Not Your Mother's Guide to Pregnancy and Motherhood

(I will admit, I did, in fact, rip the title of this post off of my sister-in-law's blog.  And I give her full credit.)

My mom and sister recently pitched an idea that I should write a book about pregnancy and the first year in the life of one's baby.  It would be good.  HOWEVER, I have a problem with lengthy writing and I don't know how well a 15 to 30 page "book" would sell.  The full title of the book would be:

Not Your Mother's Guide to Pregnancy and Motherhood:  What the Doctor Never Told You But The Nurse May Have

I only go lengthy on title.  It just exacerbates the problem if your title is only three words shorter than the actual work...I've thought of some chapter titles:  Two for Tuesday (it would outline the perks of having a child), Marathon Birth (it would compare birth to running a marathon...much much harder as a marathon does not leave you with a 6 week recovery, the need for stitches and a stomach that equates itself to a bowl full of jelly.  If it did when you ran one we need to talk about your training program.)

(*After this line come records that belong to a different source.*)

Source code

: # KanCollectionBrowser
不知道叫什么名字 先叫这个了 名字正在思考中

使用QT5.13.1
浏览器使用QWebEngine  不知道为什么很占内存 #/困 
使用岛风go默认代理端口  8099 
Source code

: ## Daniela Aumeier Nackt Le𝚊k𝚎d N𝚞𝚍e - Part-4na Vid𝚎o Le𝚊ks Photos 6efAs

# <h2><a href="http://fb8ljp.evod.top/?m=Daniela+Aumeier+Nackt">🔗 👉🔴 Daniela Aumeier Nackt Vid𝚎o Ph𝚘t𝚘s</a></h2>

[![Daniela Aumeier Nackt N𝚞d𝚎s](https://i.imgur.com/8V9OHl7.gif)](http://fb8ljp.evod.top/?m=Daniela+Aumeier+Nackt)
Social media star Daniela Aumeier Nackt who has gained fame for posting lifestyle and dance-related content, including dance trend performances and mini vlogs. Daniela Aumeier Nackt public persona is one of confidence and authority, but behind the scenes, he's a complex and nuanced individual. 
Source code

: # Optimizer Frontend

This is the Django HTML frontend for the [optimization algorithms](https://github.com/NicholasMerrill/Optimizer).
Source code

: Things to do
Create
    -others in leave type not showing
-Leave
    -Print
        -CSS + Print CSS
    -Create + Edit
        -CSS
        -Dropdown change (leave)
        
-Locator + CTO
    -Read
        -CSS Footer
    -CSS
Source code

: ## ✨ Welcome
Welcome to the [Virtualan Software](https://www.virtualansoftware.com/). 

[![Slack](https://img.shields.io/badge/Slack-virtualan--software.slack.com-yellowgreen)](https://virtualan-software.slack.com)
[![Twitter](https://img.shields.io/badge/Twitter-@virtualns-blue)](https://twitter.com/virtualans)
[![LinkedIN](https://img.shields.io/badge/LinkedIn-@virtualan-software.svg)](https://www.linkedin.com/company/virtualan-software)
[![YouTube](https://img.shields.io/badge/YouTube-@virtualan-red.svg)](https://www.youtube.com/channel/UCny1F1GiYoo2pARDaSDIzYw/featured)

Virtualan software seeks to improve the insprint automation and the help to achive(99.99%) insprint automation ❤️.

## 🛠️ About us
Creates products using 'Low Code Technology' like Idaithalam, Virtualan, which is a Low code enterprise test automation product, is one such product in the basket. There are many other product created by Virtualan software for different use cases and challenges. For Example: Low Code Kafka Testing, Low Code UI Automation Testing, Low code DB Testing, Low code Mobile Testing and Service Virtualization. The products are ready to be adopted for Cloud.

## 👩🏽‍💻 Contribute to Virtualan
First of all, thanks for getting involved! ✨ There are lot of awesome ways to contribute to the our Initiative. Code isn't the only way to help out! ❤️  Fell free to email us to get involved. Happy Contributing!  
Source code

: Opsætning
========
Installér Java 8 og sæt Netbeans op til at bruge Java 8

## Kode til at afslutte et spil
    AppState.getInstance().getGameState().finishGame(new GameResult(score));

That's basically all I have.  Titles and no stuffing.  Plus, the main thing I would wrestle with is how to come across light and funny while emphasizing the weight of having a baby (no pun intended).  By weight, I mean I also want to convey how wonderful and challenging it is to be a parent, beginning while your child is in utero (hopefully not the Nirvana album).  I would want people to laugh, be informed and also moved.  I think I need to pick one.  It just figures that I can't do anything without having a major identity crisis.

Oh, one other title was It Figures (about pregnant body changes.  I think I got the title from an early 90's work out by Charlene Prickett.  We also have copyright issues abounding.)  And the ever non-creative chapter called Mom Brain which chronicles becoming more and more like your own mother every day as one forgets random things but remembers them 4 hours later when putting dirty clothes in the dishwasher or trying to program the DVR with remote to the DVD player.

Publishers?  Anybody?  I'll sell you my ideas!

Cheers!

PS - it's creeping up on the time that I only do posts about Fall!  Get excited!